Instructions to follow: Pictures must be kept out of the copy. Every entry is to be duplicated exactly.

Supplied data:
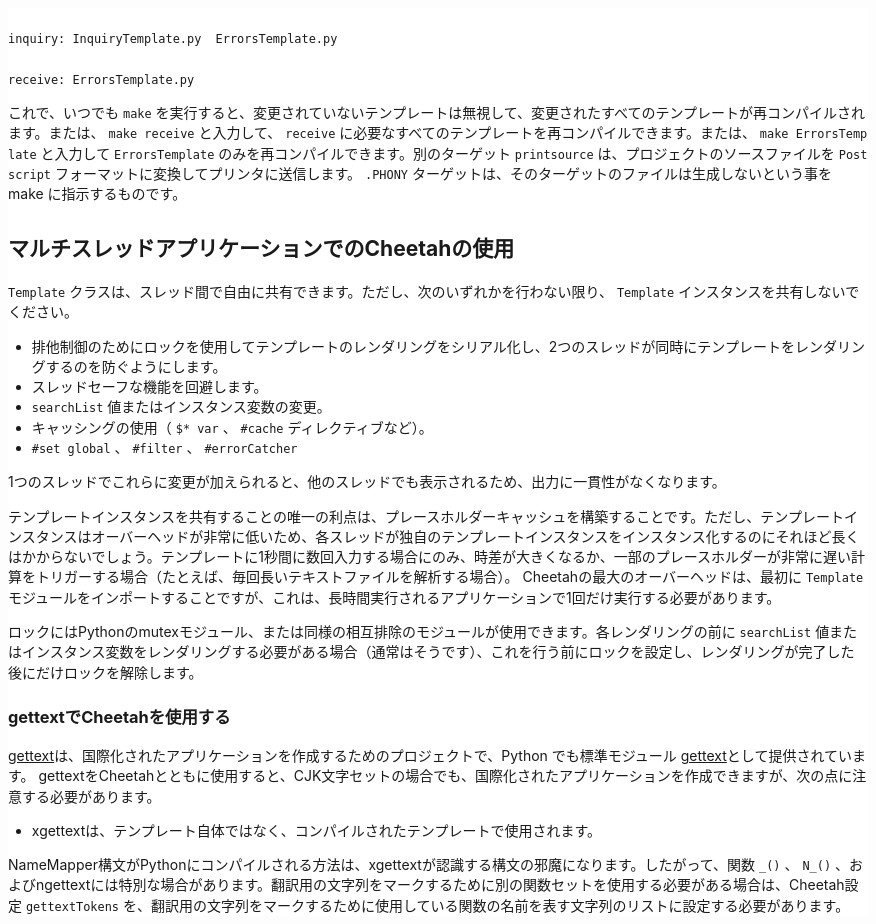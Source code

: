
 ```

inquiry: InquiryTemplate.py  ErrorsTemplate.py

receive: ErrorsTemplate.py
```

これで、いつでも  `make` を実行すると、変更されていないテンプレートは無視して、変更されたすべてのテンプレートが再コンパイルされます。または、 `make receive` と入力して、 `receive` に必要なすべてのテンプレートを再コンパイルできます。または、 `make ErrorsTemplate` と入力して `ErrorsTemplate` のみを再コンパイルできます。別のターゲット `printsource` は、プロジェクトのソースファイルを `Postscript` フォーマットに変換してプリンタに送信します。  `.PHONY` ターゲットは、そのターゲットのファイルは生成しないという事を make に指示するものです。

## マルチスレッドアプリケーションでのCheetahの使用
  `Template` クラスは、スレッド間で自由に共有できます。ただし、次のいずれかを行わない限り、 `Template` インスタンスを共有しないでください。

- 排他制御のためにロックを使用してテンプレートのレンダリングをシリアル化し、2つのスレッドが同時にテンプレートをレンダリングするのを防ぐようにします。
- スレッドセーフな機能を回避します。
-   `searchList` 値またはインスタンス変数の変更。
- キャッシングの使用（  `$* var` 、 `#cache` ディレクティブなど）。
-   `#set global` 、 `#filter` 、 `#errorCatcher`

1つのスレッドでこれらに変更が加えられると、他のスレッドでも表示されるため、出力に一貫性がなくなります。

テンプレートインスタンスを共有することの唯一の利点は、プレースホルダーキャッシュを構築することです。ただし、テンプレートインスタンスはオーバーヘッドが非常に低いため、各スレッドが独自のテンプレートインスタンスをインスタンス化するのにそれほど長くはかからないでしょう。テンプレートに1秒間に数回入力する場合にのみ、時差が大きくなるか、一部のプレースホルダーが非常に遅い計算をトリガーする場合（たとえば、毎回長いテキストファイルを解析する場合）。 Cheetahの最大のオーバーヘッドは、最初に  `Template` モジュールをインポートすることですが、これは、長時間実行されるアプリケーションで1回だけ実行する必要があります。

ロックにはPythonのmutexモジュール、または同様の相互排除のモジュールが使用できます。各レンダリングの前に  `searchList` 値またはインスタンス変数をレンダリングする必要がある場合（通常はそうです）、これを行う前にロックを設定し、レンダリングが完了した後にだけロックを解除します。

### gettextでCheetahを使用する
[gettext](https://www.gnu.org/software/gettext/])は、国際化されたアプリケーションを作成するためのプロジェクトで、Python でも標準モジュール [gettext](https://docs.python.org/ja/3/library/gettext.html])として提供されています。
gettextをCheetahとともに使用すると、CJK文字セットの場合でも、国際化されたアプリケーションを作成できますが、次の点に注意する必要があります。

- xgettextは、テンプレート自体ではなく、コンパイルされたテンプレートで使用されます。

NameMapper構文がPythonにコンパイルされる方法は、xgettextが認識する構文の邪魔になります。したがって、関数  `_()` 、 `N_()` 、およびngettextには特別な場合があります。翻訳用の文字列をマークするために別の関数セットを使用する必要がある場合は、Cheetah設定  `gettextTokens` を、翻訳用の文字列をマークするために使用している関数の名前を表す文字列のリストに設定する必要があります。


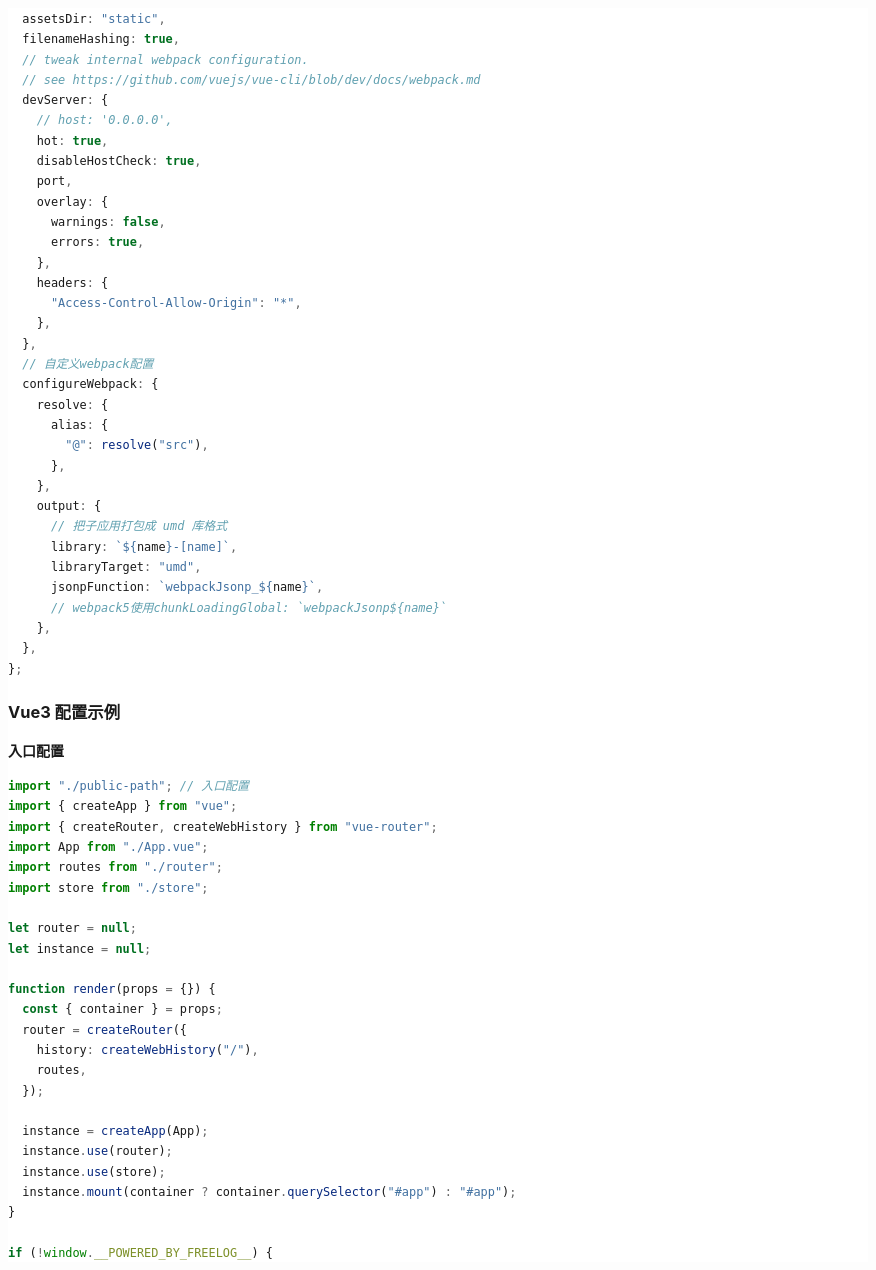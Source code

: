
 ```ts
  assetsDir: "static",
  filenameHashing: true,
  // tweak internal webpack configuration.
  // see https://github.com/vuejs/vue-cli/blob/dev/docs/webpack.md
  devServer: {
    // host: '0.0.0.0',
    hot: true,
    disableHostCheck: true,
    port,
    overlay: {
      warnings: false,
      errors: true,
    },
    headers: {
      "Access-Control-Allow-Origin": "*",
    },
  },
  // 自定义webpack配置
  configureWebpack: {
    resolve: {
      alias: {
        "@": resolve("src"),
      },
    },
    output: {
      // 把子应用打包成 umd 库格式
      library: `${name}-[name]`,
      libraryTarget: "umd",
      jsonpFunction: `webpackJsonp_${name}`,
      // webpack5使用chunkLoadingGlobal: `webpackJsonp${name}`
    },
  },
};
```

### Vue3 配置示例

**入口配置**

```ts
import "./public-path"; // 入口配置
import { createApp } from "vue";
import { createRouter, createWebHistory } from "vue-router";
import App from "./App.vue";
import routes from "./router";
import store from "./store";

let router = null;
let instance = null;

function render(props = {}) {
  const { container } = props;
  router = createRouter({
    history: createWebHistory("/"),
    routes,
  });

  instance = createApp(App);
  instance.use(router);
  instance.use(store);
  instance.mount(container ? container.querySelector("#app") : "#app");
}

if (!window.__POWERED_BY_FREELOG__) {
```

Task answer:
Source code

:
 ```

inquiry: InquiryTemplate.py  ErrorsTemplate.py

receive: ErrorsTemplate.py
```

これで、いつでも  `make` を実行すると、変更されていないテンプレートは無視して、変更されたすべてのテンプレートが再コンパイルされます。または、 `make receive` と入力して、 `receive` に必要なすべてのテンプレートを再コンパイルできます。または、 `make ErrorsTemplate` と入力して `ErrorsTemplate` のみを再コンパイルできます。別のターゲット `printsource` は、プロジェクトのソースファイルを `Postscript` フォーマットに変換してプリンタに送信します。  `.PHONY` ターゲットは、そのターゲットのファイルは生成しないという事を make に指示するものです。

## マルチスレッドアプリケーションでのCheetahの使用
  `Template` クラスは、スレッド間で自由に共有できます。ただし、次のいずれかを行わない限り、 `Template` インスタンスを共有しないでください。

- 排他制御のためにロックを使用してテンプレートのレンダリングをシリアル化し、2つのスレッドが同時にテンプレートをレンダリングするのを防ぐようにします。
- スレッドセーフな機能を回避します。
-   `searchList` 値またはインスタンス変数の変更。
- キャッシングの使用（  `$* var` 、 `#cache` ディレクティブなど）。
-   `#set global` 、 `#filter` 、 `#errorCatcher`

1つのスレッドでこれらに変更が加えられると、他のスレッドでも表示されるため、出力に一貫性がなくなります。

テンプレートインスタンスを共有することの唯一の利点は、プレースホルダーキャッシュを構築することです。ただし、テンプレートインスタンスはオーバーヘッドが非常に低いため、各スレッドが独自のテンプレートインスタンスをインスタンス化するのにそれほど長くはかからないでしょう。テンプレートに1秒間に数回入力する場合にのみ、時差が大きくなるか、一部のプレースホルダーが非常に遅い計算をトリガーする場合（たとえば、毎回長いテキストファイルを解析する場合）。 Cheetahの最大のオーバーヘッドは、最初に  `Template` モジュールをインポートすることですが、これは、長時間実行されるアプリケーションで1回だけ実行する必要があります。

ロックにはPythonのmutexモジュール、または同様の相互排除のモジュールが使用できます。各レンダリングの前に  `searchList` 値またはインスタンス変数をレンダリングする必要がある場合（通常はそうです）、これを行う前にロックを設定し、レンダリングが完了した後にだけロックを解除します。

### gettextでCheetahを使用する
[gettext](https://www.gnu.org/software/gettext/])は、国際化されたアプリケーションを作成するためのプロジェクトで、Python でも標準モジュール [gettext](https://docs.python.org/ja/3/library/gettext.html])として提供されています。
gettextをCheetahとともに使用すると、CJK文字セットの場合でも、国際化されたアプリケーションを作成できますが、次の点に注意する必要があります。

- xgettextは、テンプレート自体ではなく、コンパイルされたテンプレートで使用されます。

NameMapper構文がPythonにコンパイルされる方法は、xgettextが認識する構文の邪魔になります。したがって、関数  `_()` 、 `N_()` 、およびngettextには特別な場合があります。翻訳用の文字列をマークするために別の関数セットを使用する必要がある場合は、Cheetah設定  `gettextTokens` を、翻訳用の文字列をマークするために使用している関数の名前を表す文字列のリストに設定する必要があります。


Source code

:
 ```ts
  assetsDir: "static",
  filenameHashing: true,
  // tweak internal webpack configuration.
  // see https://github.com/vuejs/vue-cli/blob/dev/docs/webpack.md
  devServer: {
    // host: '0.0.0.0',
    hot: true,
    disableHostCheck: true,
    port,
    overlay: {
      warnings: false,
      errors: true,
    },
    headers: {
      "Access-Control-Allow-Origin": "*",
    },
  },
  // 自定义webpack配置
  configureWebpack: {
    resolve: {
      alias: {
        "@": resolve("src"),
      },
    },
    output: {
      // 把子应用打包成 umd 库格式
      library: `${name}-[name]`,
      libraryTarget: "umd",
      jsonpFunction: `webpackJsonp_${name}`,
      // webpack5使用chunkLoadingGlobal: `webpackJsonp${name}`
    },
  },
};
```

### Vue3 配置示例

**入口配置**

```ts
import "./public-path"; // 入口配置
import { createApp } from "vue";
import { createRouter, createWebHistory } from "vue-router";
import App from "./App.vue";
import routes from "./router";
import store from "./store";

let router = null;
let instance = null;

function render(props = {}) {
  const { container } = props;
  router = createRouter({
    history: createWebHistory("/"),
    routes,
  });

  instance = createApp(App);
  instance.use(router);
  instance.use(store);
  instance.mount(container ? container.querySelector("#app") : "#app");
}

if (!window.__POWERED_BY_FREELOG__) {
```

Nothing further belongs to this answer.